Read also : Russian Hackers Of London Hospitals Publish Patient Data

“This makes the ICC a prime target for cyber attacks, as it has information on criminal cases. Access to this information for the purpose of tampering with it, or as intelligence, is a powerful way for bad actors to influence and disrupt the proceedings of the international criminal justice system.”

“Judging from their statement, the ICC is on high alert and dealing with the ramifications of a cyber attack,” said Wieringa. “While the ICC is a highly professional organisation that pays a lot of attention to its cyber defence, this incident shows that really no organisation is exempt from cyber attacks.”

In today’s world, it is imperative that we all understand that no one is safe. And we all need to take measures to actively protect our organisations.”

Data theft

Meanwhile Jamie Moles, senior technical marketing manager at cloud native network detection and response provider ExtraHop, noted that local media have reported the ICC has lost significant volumes of data in the attack.

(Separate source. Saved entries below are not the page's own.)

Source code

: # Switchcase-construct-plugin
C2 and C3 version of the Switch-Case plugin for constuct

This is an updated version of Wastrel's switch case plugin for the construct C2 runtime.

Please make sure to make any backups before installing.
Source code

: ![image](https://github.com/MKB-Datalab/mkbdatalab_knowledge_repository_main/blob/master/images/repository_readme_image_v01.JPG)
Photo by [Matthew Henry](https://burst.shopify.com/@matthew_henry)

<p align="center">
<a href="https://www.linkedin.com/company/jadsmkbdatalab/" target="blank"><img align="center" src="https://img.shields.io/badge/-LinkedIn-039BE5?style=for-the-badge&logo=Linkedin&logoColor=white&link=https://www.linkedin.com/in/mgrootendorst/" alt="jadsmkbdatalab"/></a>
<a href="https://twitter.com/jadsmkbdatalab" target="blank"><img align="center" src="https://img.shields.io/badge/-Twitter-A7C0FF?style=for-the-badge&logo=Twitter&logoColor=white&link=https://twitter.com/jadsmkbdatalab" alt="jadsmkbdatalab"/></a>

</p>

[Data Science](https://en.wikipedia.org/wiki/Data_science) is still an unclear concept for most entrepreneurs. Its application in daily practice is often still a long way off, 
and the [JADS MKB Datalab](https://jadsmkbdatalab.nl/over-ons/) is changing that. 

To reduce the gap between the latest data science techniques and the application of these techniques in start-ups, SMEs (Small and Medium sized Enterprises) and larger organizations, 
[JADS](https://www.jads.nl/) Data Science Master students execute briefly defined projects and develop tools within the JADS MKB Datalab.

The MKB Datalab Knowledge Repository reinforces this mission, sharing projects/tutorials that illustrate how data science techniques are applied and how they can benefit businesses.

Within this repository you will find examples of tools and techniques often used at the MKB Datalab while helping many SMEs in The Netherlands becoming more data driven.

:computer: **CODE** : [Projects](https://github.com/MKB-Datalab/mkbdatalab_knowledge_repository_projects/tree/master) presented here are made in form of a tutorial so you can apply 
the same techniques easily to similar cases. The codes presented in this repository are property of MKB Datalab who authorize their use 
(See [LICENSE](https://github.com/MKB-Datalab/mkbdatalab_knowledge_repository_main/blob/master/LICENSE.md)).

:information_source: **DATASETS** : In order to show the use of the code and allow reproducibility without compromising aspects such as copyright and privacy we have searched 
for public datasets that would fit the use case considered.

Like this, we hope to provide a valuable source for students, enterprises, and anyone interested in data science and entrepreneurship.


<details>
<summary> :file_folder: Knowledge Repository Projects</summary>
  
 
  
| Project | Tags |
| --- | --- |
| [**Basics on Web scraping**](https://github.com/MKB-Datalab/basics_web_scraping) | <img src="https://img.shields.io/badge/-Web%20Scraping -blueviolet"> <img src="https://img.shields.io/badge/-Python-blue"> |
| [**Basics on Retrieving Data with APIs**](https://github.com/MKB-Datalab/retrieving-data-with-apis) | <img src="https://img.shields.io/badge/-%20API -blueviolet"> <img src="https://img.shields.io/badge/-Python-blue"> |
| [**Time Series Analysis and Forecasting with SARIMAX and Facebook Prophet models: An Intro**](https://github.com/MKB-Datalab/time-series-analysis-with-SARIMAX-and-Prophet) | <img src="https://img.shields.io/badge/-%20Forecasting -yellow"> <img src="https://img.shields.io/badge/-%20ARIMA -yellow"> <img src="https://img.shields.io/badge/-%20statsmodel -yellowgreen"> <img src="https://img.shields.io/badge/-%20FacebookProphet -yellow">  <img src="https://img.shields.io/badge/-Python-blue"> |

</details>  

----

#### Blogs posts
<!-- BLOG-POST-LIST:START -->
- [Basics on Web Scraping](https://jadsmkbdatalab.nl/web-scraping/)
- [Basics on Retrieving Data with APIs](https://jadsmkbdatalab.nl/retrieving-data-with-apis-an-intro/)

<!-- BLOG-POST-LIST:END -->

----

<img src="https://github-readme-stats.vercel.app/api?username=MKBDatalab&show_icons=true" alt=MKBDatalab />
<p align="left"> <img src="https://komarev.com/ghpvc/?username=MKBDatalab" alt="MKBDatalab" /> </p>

“We see this time and time again – organisations try to downplay the severity of an attack, which often blows back in their face,” said Moles. “The government then gives a stern condemnation of lax practices that enabled this attack in the first place. However the private and public sectors share common issues that make it equally likely for them to suffer these problems.”

“Now in reports coming out of The Netherlands public news broadcaster, NOS, it seems the International Criminal Court in the Hague may have lost significant volumes of data in an attack, the details of which it refuses to disclose at this time, but in all probability is a nation state attack happening just a week after the ICC established a field office in Kyiv to track Russian war crimes,” said Moles.

“Too often we see institutions fail to properly secure their networks and data leading to breaches and stolen data,” Moles concluded. “No one is exempt from bad actors, which is why every organisation should prepare to be attacked.”